=== Available records ===
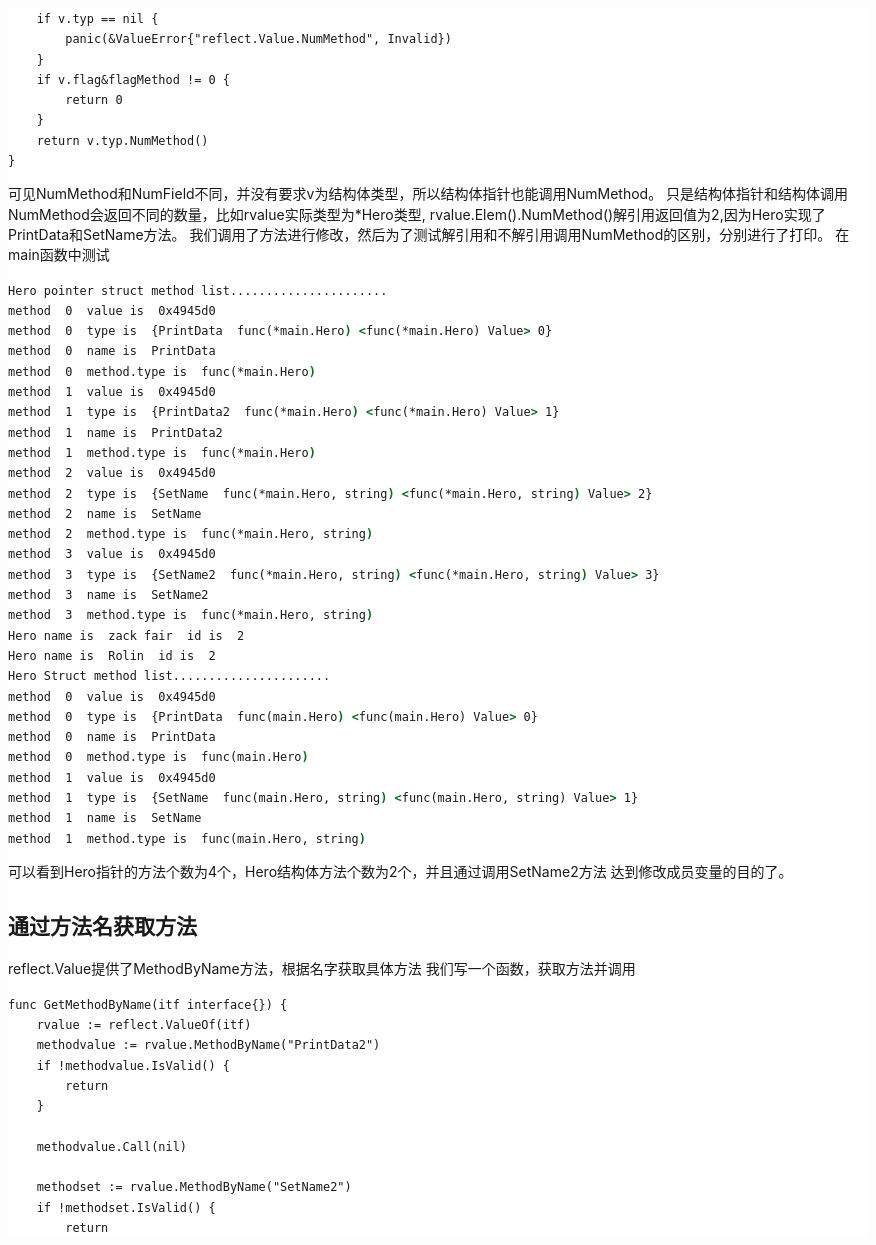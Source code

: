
 ``` golang
	if v.typ == nil {
		panic(&ValueError{"reflect.Value.NumMethod", Invalid})
	}
	if v.flag&flagMethod != 0 {
		return 0
	}
	return v.typ.NumMethod()
}
```
可见NumMethod和NumField不同，并没有要求v为结构体类型，所以结构体指针也能调用NumMethod。
只是结构体指针和结构体调用NumMethod会返回不同的数量，比如rvalue实际类型为*Hero类型,
rvalue.Elem().NumMethod()解引用返回值为2,因为Hero实现了PrintData和SetName方法。
我们调用了方法进行修改，然后为了测试解引用和不解引用调用NumMethod的区别，分别进行了打印。
在main函数中测试
``` cmd
Hero pointer struct method list......................
method  0  value is  0x4945d0
method  0  type is  {PrintData  func(*main.Hero) <func(*main.Hero) Value> 0}
method  0  name is  PrintData
method  0  method.type is  func(*main.Hero)
method  1  value is  0x4945d0
method  1  type is  {PrintData2  func(*main.Hero) <func(*main.Hero) Value> 1}
method  1  name is  PrintData2
method  1  method.type is  func(*main.Hero)
method  2  value is  0x4945d0
method  2  type is  {SetName  func(*main.Hero, string) <func(*main.Hero, string) Value> 2}
method  2  name is  SetName
method  2  method.type is  func(*main.Hero, string)
method  3  value is  0x4945d0
method  3  type is  {SetName2  func(*main.Hero, string) <func(*main.Hero, string) Value> 3}
method  3  name is  SetName2
method  3  method.type is  func(*main.Hero, string)
Hero name is  zack fair  id is  2
Hero name is  Rolin  id is  2
Hero Struct method list......................
method  0  value is  0x4945d0
method  0  type is  {PrintData  func(main.Hero) <func(main.Hero) Value> 0}
method  0  name is  PrintData
method  0  method.type is  func(main.Hero)
method  1  value is  0x4945d0
method  1  type is  {SetName  func(main.Hero, string) <func(main.Hero, string) Value> 1}
method  1  name is  SetName
method  1  method.type is  func(main.Hero, string)
```
可以看到Hero指针的方法个数为4个，Hero结构体方法个数为2个，并且通过调用SetName2方法
达到修改成员变量的目的了。
## 通过方法名获取方法
reflect.Value提供了MethodByName方法，根据名字获取具体方法
我们写一个函数，获取方法并调用
``` golang
func GetMethodByName(itf interface{}) {
	rvalue := reflect.ValueOf(itf)
	methodvalue := rvalue.MethodByName("PrintData2")
	if !methodvalue.IsValid() {
		return
	}

	methodvalue.Call(nil)

	methodset := rvalue.MethodByName("SetName2")
	if !methodset.IsValid() {
		return
```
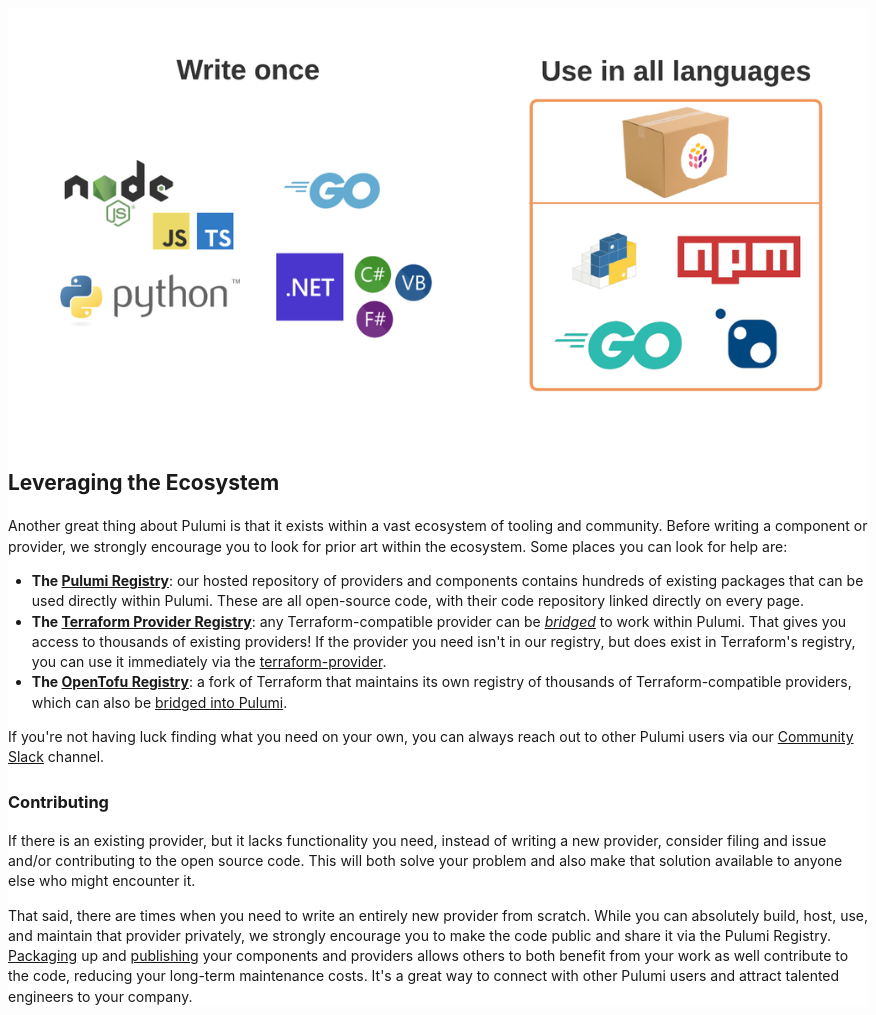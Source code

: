 ![A graphic representation of the steps listed above](../../concepts/img/pulumi-package-overview.png)

## Leveraging the Ecosystem

Another great thing about Pulumi is that it exists within a vast ecosystem of tooling and community. Before writing a component or provider, we strongly encourage you to look for prior art within the ecosystem. Some places you can look for help are:

- **The [Pulumi Registry](/registry)**: our hosted repository of providers and components contains hundreds of existing packages that can be used directly within Pulumi. These are all open-source code, with their code repository linked directly on every page.
- **The [Terraform Provider Registry](https://registry.terraform.io/)**: any Terraform-compatible provider can be [*bridged*](/blog/any-terraform-provider/) to work within Pulumi. That gives you access to thousands of existing providers! If the provider you need isn't in our registry, but does exist in Terraform's registry, you can use it immediately via the [terraform-provider](https://www.pulumi.com/registry/packages/terraform-provider/).
- **The [OpenTofu Registry](https://search.opentofu.org/providers)**: a fork of Terraform that maintains its own registry of thousands of Terraform-compatible providers, which can also be [bridged into Pulumi](/blog/any-terraform-provider/).

If you're not having luck finding what you need on your own, you can always reach out to other Pulumi users via our [Community Slack](https://slack.pulumi.com) channel.

### Contributing

If there is an existing provider, but it lacks functionality you need, instead of writing a new provider, consider filing and issue and/or contributing to the open source code. This will both solve your problem and also make that solution available to anyone else who might encounter it.

That said, there are times when you need to write an entirely new provider from scratch. While you can absolutely build, host, use, and maintain that provider privately, we strongly encourage you to make the code public and share it via the Pulumi Registry. [Packaging](/docs/iac/concepts/packages) up and [publishing](publishing-packages) your components and providers allows others to both benefit from your work as well contribute to the code, reducing your long-term maintenance costs. It's a great way to connect with other Pulumi users and attract talented engineers to your company.
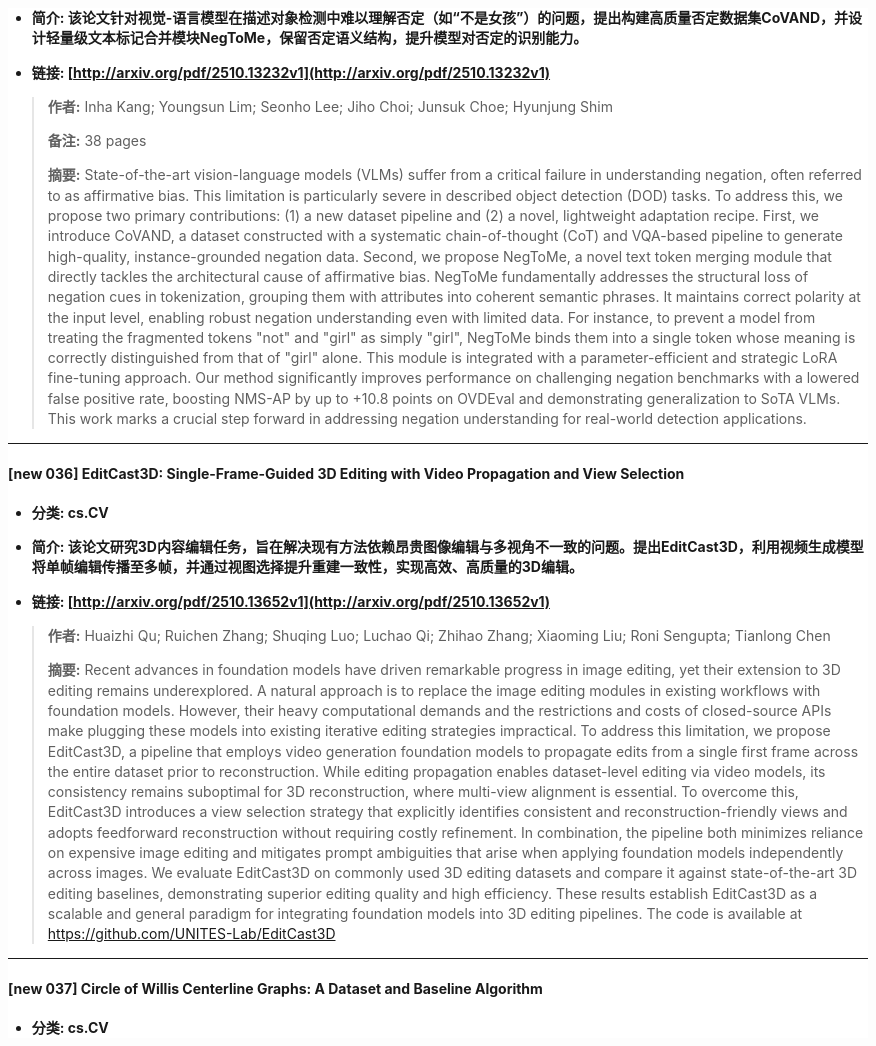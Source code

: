- **简介: 该论文针对视觉-语言模型在描述对象检测中难以理解否定（如“不是女孩”）的问题，提出构建高质量否定数据集CoVAND，并设计轻量级文本标记合并模块NegToMe，保留否定语义结构，提升模型对否定的识别能力。**

- **链接: [http://arxiv.org/pdf/2510.13232v1](http://arxiv.org/pdf/2510.13232v1)**

> **作者:** Inha Kang; Youngsun Lim; Seonho Lee; Jiho Choi; Junsuk Choe; Hyunjung Shim
>
> **备注:** 38 pages
>
> **摘要:** State-of-the-art vision-language models (VLMs) suffer from a critical failure in understanding negation, often referred to as affirmative bias. This limitation is particularly severe in described object detection (DOD) tasks. To address this, we propose two primary contributions: (1) a new dataset pipeline and (2) a novel, lightweight adaptation recipe. First, we introduce CoVAND, a dataset constructed with a systematic chain-of-thought (CoT) and VQA-based pipeline to generate high-quality, instance-grounded negation data. Second, we propose NegToMe, a novel text token merging module that directly tackles the architectural cause of affirmative bias. NegToMe fundamentally addresses the structural loss of negation cues in tokenization, grouping them with attributes into coherent semantic phrases. It maintains correct polarity at the input level, enabling robust negation understanding even with limited data. For instance, to prevent a model from treating the fragmented tokens "not" and "girl" as simply "girl", NegToMe binds them into a single token whose meaning is correctly distinguished from that of "girl" alone. This module is integrated with a parameter-efficient and strategic LoRA fine-tuning approach. Our method significantly improves performance on challenging negation benchmarks with a lowered false positive rate, boosting NMS-AP by up to +10.8 points on OVDEval and demonstrating generalization to SoTA VLMs. This work marks a crucial step forward in addressing negation understanding for real-world detection applications.
>
---
#### [new 036] EditCast3D: Single-Frame-Guided 3D Editing with Video Propagation and View Selection
- **分类: cs.CV**

- **简介: 该论文研究3D内容编辑任务，旨在解决现有方法依赖昂贵图像编辑与多视角不一致的问题。提出EditCast3D，利用视频生成模型将单帧编辑传播至多帧，并通过视图选择提升重建一致性，实现高效、高质量的3D编辑。**

- **链接: [http://arxiv.org/pdf/2510.13652v1](http://arxiv.org/pdf/2510.13652v1)**

> **作者:** Huaizhi Qu; Ruichen Zhang; Shuqing Luo; Luchao Qi; Zhihao Zhang; Xiaoming Liu; Roni Sengupta; Tianlong Chen
>
> **摘要:** Recent advances in foundation models have driven remarkable progress in image editing, yet their extension to 3D editing remains underexplored. A natural approach is to replace the image editing modules in existing workflows with foundation models. However, their heavy computational demands and the restrictions and costs of closed-source APIs make plugging these models into existing iterative editing strategies impractical. To address this limitation, we propose EditCast3D, a pipeline that employs video generation foundation models to propagate edits from a single first frame across the entire dataset prior to reconstruction. While editing propagation enables dataset-level editing via video models, its consistency remains suboptimal for 3D reconstruction, where multi-view alignment is essential. To overcome this, EditCast3D introduces a view selection strategy that explicitly identifies consistent and reconstruction-friendly views and adopts feedforward reconstruction without requiring costly refinement. In combination, the pipeline both minimizes reliance on expensive image editing and mitigates prompt ambiguities that arise when applying foundation models independently across images. We evaluate EditCast3D on commonly used 3D editing datasets and compare it against state-of-the-art 3D editing baselines, demonstrating superior editing quality and high efficiency. These results establish EditCast3D as a scalable and general paradigm for integrating foundation models into 3D editing pipelines. The code is available at https://github.com/UNITES-Lab/EditCast3D
>
---
#### [new 037] Circle of Willis Centerline Graphs: A Dataset and Baseline Algorithm
- **分类: cs.CV**
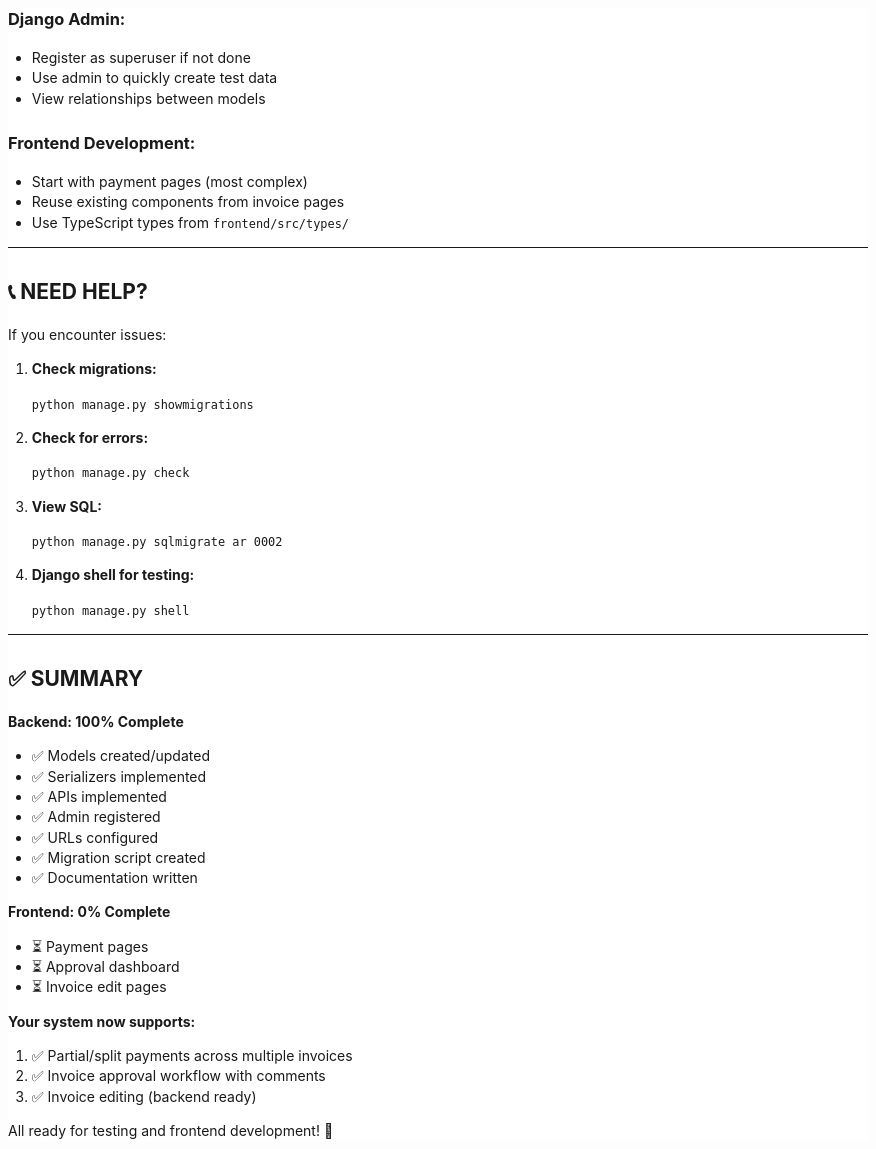 ### Django Admin:
- Register as superuser if not done
- Use admin to quickly create test data
- View relationships between models

### Frontend Development:
- Start with payment pages (most complex)
- Reuse existing components from invoice pages
- Use TypeScript types from `frontend/src/types/`

---

## 📞 NEED HELP?

If you encounter issues:

1. **Check migrations:**
   ```bash
   python manage.py showmigrations
   ```

2. **Check for errors:**
   ```bash
   python manage.py check
   ```

3. **View SQL:**
   ```bash
   python manage.py sqlmigrate ar 0002
   ```

4. **Django shell for testing:**
   ```bash
   python manage.py shell
   ```

---

## ✅ SUMMARY

**Backend: 100% Complete**
- ✅ Models created/updated
- ✅ Serializers implemented
- ✅ APIs implemented
- ✅ Admin registered
- ✅ URLs configured
- ✅ Migration script created
- ✅ Documentation written

**Frontend: 0% Complete**
- ⏳ Payment pages
- ⏳ Approval dashboard
- ⏳ Invoice edit pages

**Your system now supports:**
1. ✅ Partial/split payments across multiple invoices
2. ✅ Invoice approval workflow with comments
3. ✅ Invoice editing (backend ready)

All ready for testing and frontend development! 🎉

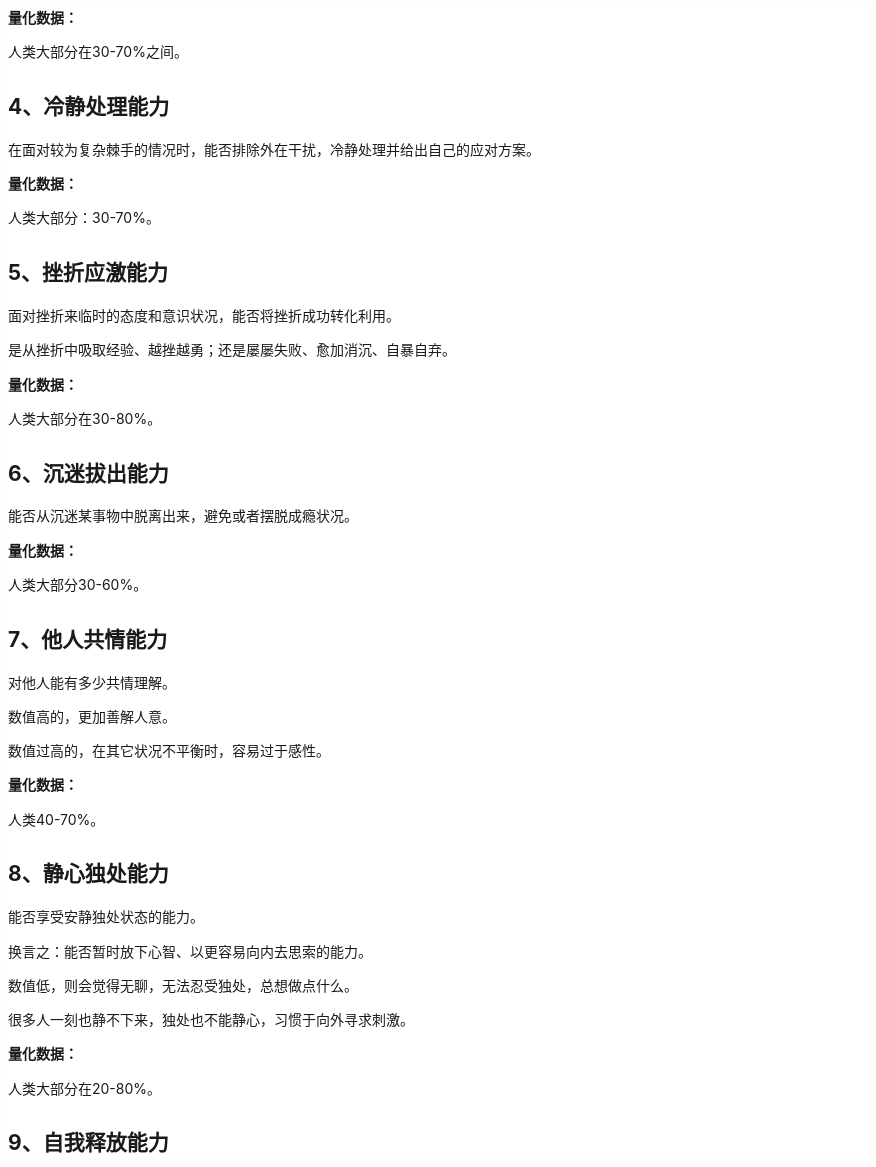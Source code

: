 **量化数据：**

人类大部分在30-70%之间。

## 4、冷静处理能力

在面对较为复杂棘手的情况时，能否排除外在干扰，冷静处理并给出自己的应对方案。

**量化数据：**

人类大部分：30-70%。

## 5、挫折应激能力

面对挫折来临时的态度和意识状况，能否将挫折成功转化利用。

是从挫折中吸取经验、越挫越勇；还是屡屡失败、愈加消沉、自暴自弃。

**量化数据：**

人类大部分在30-80%。

## 6、沉迷拔出能力

能否从沉迷某事物中脱离出来，避免或者摆脱成瘾状况。

**量化数据：**

人类大部分30-60%。

## 7、他人共情能力

对他人能有多少共情理解。

数值高的，更加善解人意。

数值过高的，在其它状况不平衡时，容易过于感性。

**量化数据：**

人类40-70%。

## 8、静心独处能力

能否享受安静独处状态的能力。

换言之：能否暂时放下心智、以更容易向内去思索的能力。

数值低，则会觉得无聊，无法忍受独处，总想做点什么。

很多人一刻也静不下来，独处也不能静心，习惯于向外寻求刺激。

**量化数据：**

人类大部分在20-80%。

## 9、自我释放能力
===
In the material above, find each line containing the word "created" and copy it.

=== Task response ===
- ✅ Models created/updated
- ✅ Migration script created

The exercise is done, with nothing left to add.